Messagede Béatrice » 12 Oct 2012, 18:04

Procès des "tournantes": le parquet de Créteil fait appel

Procès des "tournantes": le parquet de Créteil fait appel
CRETEIL (AFP) - 12.10.2012 13:35

voir le zoom : Nina, une jeune femme victime de viols collectifs, le 19 septembre 2012 devant la cour d'assises du Val-de-MarneNina, une jeune femme victime de viols collectifs, le 19 septembre 2012 devant la cour d'assises du Val-de-Marne
AFP/Archives - Jacques Demarthon

Le ministère public a décidé de faire appel des condamnations et de certains acquittements prononcés à l'issue du procès des "tournantes" de Fontenay-sous-Bois (Val-de-Marne), a indiqué vendredi à l'AFP la procureure de Créteil, Nathalie Becache.

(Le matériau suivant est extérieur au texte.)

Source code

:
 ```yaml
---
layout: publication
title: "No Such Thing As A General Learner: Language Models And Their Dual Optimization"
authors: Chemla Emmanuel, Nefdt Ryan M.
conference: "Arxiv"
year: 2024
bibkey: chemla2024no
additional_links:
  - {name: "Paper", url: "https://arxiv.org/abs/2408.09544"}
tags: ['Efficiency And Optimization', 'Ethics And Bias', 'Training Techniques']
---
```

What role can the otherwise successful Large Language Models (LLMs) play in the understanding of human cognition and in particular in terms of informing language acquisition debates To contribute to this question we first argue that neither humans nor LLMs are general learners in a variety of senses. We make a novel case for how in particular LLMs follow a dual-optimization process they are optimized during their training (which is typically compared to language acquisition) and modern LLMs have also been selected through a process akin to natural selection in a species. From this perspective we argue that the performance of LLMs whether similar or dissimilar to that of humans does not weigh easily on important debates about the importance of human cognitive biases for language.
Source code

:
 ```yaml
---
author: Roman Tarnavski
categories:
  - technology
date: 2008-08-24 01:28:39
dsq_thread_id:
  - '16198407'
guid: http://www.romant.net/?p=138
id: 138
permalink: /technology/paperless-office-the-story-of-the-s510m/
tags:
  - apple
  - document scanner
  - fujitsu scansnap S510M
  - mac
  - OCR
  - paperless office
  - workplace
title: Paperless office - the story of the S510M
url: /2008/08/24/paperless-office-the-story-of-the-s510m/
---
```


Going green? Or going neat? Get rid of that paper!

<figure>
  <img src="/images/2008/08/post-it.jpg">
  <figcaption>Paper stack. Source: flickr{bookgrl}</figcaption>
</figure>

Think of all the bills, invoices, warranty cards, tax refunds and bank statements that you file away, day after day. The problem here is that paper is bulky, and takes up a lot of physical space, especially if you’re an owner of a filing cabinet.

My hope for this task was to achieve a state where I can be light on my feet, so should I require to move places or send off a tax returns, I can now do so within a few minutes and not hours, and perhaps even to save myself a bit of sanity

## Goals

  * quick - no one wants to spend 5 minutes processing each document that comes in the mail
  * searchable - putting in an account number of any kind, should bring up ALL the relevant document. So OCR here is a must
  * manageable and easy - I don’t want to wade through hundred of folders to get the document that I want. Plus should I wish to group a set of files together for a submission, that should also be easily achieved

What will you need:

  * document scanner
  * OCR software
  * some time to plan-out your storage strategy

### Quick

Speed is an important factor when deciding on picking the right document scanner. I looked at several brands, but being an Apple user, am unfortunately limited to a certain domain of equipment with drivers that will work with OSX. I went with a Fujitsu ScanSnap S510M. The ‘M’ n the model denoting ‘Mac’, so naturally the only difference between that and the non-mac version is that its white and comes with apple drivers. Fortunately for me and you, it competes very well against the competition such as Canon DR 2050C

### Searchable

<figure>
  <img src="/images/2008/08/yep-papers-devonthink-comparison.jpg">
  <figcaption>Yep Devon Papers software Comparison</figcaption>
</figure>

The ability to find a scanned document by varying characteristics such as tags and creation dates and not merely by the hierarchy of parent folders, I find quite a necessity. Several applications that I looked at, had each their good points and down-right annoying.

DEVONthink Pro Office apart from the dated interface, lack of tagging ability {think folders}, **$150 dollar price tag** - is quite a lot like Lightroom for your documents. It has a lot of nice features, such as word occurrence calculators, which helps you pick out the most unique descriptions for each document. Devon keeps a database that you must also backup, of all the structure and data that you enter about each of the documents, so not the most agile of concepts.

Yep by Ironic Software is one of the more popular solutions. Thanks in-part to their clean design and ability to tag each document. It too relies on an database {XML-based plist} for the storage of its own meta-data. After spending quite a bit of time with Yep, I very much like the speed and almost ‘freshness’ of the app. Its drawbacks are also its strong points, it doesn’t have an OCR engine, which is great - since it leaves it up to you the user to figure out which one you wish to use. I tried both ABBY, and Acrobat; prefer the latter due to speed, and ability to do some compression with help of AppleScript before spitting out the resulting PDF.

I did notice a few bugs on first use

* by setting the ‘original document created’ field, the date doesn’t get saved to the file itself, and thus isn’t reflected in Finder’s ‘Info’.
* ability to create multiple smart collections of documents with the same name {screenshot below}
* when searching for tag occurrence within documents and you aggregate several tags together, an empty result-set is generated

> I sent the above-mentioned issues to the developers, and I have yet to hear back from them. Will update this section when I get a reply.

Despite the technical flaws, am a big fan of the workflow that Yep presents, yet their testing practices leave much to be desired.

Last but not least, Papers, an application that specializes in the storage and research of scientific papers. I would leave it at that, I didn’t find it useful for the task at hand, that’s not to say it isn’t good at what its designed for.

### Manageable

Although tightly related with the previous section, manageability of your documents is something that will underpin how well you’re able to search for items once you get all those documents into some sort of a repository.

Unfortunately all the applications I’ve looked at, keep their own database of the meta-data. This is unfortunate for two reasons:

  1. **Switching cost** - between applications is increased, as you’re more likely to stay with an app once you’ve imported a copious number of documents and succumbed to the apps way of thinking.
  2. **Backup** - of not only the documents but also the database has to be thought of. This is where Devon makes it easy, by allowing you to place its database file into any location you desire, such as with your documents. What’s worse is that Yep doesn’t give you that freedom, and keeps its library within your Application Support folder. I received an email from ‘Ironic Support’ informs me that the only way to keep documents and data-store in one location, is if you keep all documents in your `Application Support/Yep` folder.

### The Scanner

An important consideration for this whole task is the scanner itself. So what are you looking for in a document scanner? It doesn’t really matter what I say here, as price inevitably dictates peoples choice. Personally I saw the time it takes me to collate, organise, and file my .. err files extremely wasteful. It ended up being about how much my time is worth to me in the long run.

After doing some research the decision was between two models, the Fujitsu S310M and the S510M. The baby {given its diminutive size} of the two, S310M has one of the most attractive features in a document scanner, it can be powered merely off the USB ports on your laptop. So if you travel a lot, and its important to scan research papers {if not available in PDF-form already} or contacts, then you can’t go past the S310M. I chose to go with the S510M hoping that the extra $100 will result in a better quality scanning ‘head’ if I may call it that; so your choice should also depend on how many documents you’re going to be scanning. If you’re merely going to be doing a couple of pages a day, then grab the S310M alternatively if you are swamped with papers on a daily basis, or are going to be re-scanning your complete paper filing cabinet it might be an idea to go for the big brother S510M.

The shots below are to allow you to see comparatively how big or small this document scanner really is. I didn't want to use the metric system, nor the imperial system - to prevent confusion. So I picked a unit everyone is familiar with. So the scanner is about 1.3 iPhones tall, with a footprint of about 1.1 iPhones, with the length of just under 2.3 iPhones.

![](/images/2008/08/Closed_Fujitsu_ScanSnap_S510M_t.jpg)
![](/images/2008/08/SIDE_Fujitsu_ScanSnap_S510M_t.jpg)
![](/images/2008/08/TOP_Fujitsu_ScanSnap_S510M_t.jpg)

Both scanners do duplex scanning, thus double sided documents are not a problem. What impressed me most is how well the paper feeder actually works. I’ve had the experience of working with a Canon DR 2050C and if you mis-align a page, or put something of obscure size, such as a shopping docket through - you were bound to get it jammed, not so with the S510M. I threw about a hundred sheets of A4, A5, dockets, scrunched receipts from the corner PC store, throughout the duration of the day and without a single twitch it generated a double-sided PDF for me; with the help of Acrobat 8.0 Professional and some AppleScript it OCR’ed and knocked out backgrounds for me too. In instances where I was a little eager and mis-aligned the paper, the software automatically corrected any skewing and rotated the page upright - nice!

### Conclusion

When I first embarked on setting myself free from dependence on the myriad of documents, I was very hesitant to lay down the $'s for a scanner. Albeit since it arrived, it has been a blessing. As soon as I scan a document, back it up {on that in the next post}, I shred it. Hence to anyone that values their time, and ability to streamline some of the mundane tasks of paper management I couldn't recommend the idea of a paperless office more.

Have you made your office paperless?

"Le verdict est trop éloigné du réquisitoire de l'avocate générale, à la fois sur les peines prononcées et sur certains acquittements. Il ne correspond pas au déroulement des crimes et à leur appréciation", a-t-elle déclaré.

L'appel concerne les quatre personnes condamnées à des peines allant de trois ans avec sursis à un an ferme, ainsi que les acquittements prononcés par la cour alors que l'avocate générale avait requis des condamnations, pour les viols collectifs dénoncés plus de dix ans après les faits par les deux plaignantes.

"C'est un message à l'égard des deux jeunes femmes qui doivent être restaurées dans leur place de victimes d'atteintes particulièrement graves à leur intégrité physique et psychique", a poursuivi la procureure.

Dix personnes ont été acquittées et quatre condamnées à des peines d'un an ferme maximum, par la cour d'assises du Val-de-Marne dans ce dossier.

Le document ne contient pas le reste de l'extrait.